NEWS RELEASE from the United States Department of Defense
No. 1053-05
IMMEDIATE RELEASE
October 17, 2005
DoD Identifies Marine Casualty
The Department of Defense announced today the death of a Marine who was supporting Operation Iraqi Freedom.
Sergeant Mark P. Adams, 24, of Morrisville, North Carolina, died October 15, 2005, from an improvised explosive device while conducting combat operations against enemy forces in Saqlawiyah, Iraq. He was assigned to Marine Forces Reserve’s II Marine Expeditionary Force Augmentation Command Element, Camp Lejeune, N.C. During Operation Iraqi Freedom, Adams was attached to 2nd Marine Division, II MEF (Forward).
Morrisville Marine Killed In Iraq Wanted To ‘Fight The Terrorists’
18 October 2005
Before there were tears, there was plenty of laughter in 24-year-old Marine Sergeant Mark Adams’ family.
“He was the typical life-of-the-party guy,” Marshall Adams recalled of his brother.
A member of the Marine Forces Reserve’s II Marine Expeditionary Force Augmentation Command Element from Camp Lejeune, Sergeant Adams died Saturday after a roadside bomb exploded near his vehicle in Saqlawiyah, Iraq. He was standing in the machine gun turret of the armored Humvee, the only position on the truck that was exposed. No one else on the vehicle was hurt.

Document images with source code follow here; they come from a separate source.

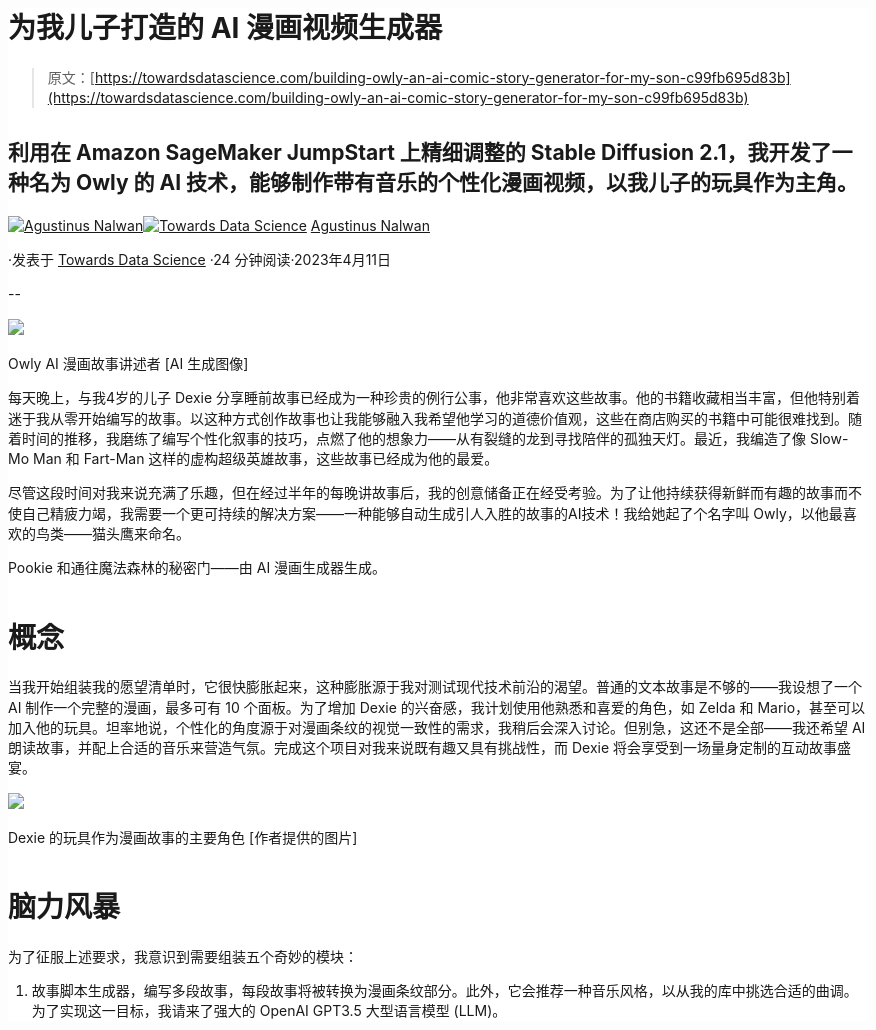# 为我儿子打造的 AI 漫画视频生成器

> 原文：[https://towardsdatascience.com/building-owly-an-ai-comic-story-generator-for-my-son-c99fb695d83b](https://towardsdatascience.com/building-owly-an-ai-comic-story-generator-for-my-son-c99fb695d83b)

## 利用在 Amazon SageMaker JumpStart 上精细调整的 Stable Diffusion 2.1，我开发了一种名为 Owly 的 AI 技术，能够制作带有音乐的个性化漫画视频，以我儿子的玩具作为主角。

[](https://agustinus-nalwan.medium.com/?source=post_page-----c99fb695d83b--------------------------------)[![Agustinus Nalwan](../Images/7c5ade9ab8bca1d27a317b5c09d1b734.png)](https://agustinus-nalwan.medium.com/?source=post_page-----c99fb695d83b--------------------------------)[](https://towardsdatascience.com/?source=post_page-----c99fb695d83b--------------------------------)[![Towards Data Science](../Images/a6ff2676ffcc0c7aad8aaf1d79379785.png)](https://towardsdatascience.com/?source=post_page-----c99fb695d83b--------------------------------) [Agustinus Nalwan](https://agustinus-nalwan.medium.com/?source=post_page-----c99fb695d83b--------------------------------)

·发表于 [Towards Data Science](https://towardsdatascience.com/?source=post_page-----c99fb695d83b--------------------------------) ·24 分钟阅读·2023年4月11日

--

![](../Images/e337e899f2f9184b93e905364049f799.png)

Owly AI 漫画故事讲述者 [AI 生成图像]

每天晚上，与我4岁的儿子 Dexie 分享睡前故事已经成为一种珍贵的例行公事，他非常喜欢这些故事。他的书籍收藏相当丰富，但他特别着迷于我从零开始编写的故事。以这种方式创作故事也让我能够融入我希望他学习的道德价值观，这些在商店购买的书籍中可能很难找到。随着时间的推移，我磨练了编写个性化叙事的技巧，点燃了他的想象力——从有裂缝的龙到寻找陪伴的孤独天灯。最近，我编造了像 Slow-Mo Man 和 Fart-Man 这样的虚构超级英雄故事，这些故事已经成为他的最爱。

尽管这段时间对我来说充满了乐趣，但在经过半年的每晚讲故事后，我的创意储备正在经受考验。为了让他持续获得新鲜而有趣的故事而不使自己精疲力竭，我需要一个更可持续的解决方案——一种能够自动生成引人入胜的故事的AI技术！我给她起了个名字叫 Owly，以他最喜欢的鸟类——猫头鹰来命名。

Pookie 和通往魔法森林的秘密门——由 AI 漫画生成器生成。

# 概念

当我开始组装我的愿望清单时，它很快膨胀起来，这种膨胀源于我对测试现代技术前沿的渴望。普通的文本故事是不够的——我设想了一个 AI 制作一个完整的漫画，最多可有 10 个面板。为了增加 Dexie 的兴奋感，我计划使用他熟悉和喜爱的角色，如 Zelda 和 Mario，甚至可以加入他的玩具。坦率地说，个性化的角度源于对漫画条纹的视觉一致性的需求，我稍后会深入讨论。但别急，这还不是全部——我还希望 AI 朗读故事，并配上合适的音乐来营造气氛。完成这个项目对我来说既有趣又具有挑战性，而 Dexie 将会享受到一场量身定制的互动故事盛宴。

![](../Images/df7699d891b1c4df5249699786443d18.png)

Dexie 的玩具作为漫画故事的主要角色 [作者提供的图片]

# 脑力风暴

为了征服上述要求，我意识到需要组装五个奇妙的模块：

1.  故事脚本生成器，编写多段故事，每段故事将被转换为漫画条纹部分。此外，它会推荐一种音乐风格，以从我的库中挑选合适的曲调。为了实现这一目标，我请来了强大的 OpenAI GPT3.5 大型语言模型 (LLM)。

Those who knew Sergeant Adams best said his journey as a man started on the Cary High School wrestling team and led him to the heart of one of the most dangerous places on earth.
He first joined the Marines after he graduated in 1999. After his enlistment ran out, he returned home and was helping coach his high school’s wrestling team when his parents said he felt compelled to re-enlist because he wanted to fight terrorism.
His father, Phillip Adams, remembered the conversation he had with his son when he chose to go back to the Marines.
“He told me, ‘You’re either going to fight the terrorists over here or over there,'” Phillip Adams said. “As a parent, my reaction is, ‘Son, you can get killed over there.’ He told me, ‘Daddy, that’s war.'”
One of the last things Rene Adams said she told her son was that God was in control.
“If it’s not your time to go, then you’ll be back,” she told him. “And if it is, I know God’s in control.”
Control was something Sgt. Adams relied on, but in the end, it was something he could not control that ended his life — a roadside bomb. That was the one thing that his brothers, who also served in the military, feared most for their brother.
As for Phillip Adams’, his son’s fate is a source of both pride and pain.
“I am so thankful — I’ve never experienced anything like this,” he said. “(I) never thought I could hurt as bad as I’m hurting, but I’ve never been as proud — not only of Mark, but of every one of those Marines and Army and Navy and Air Force — every one of them.”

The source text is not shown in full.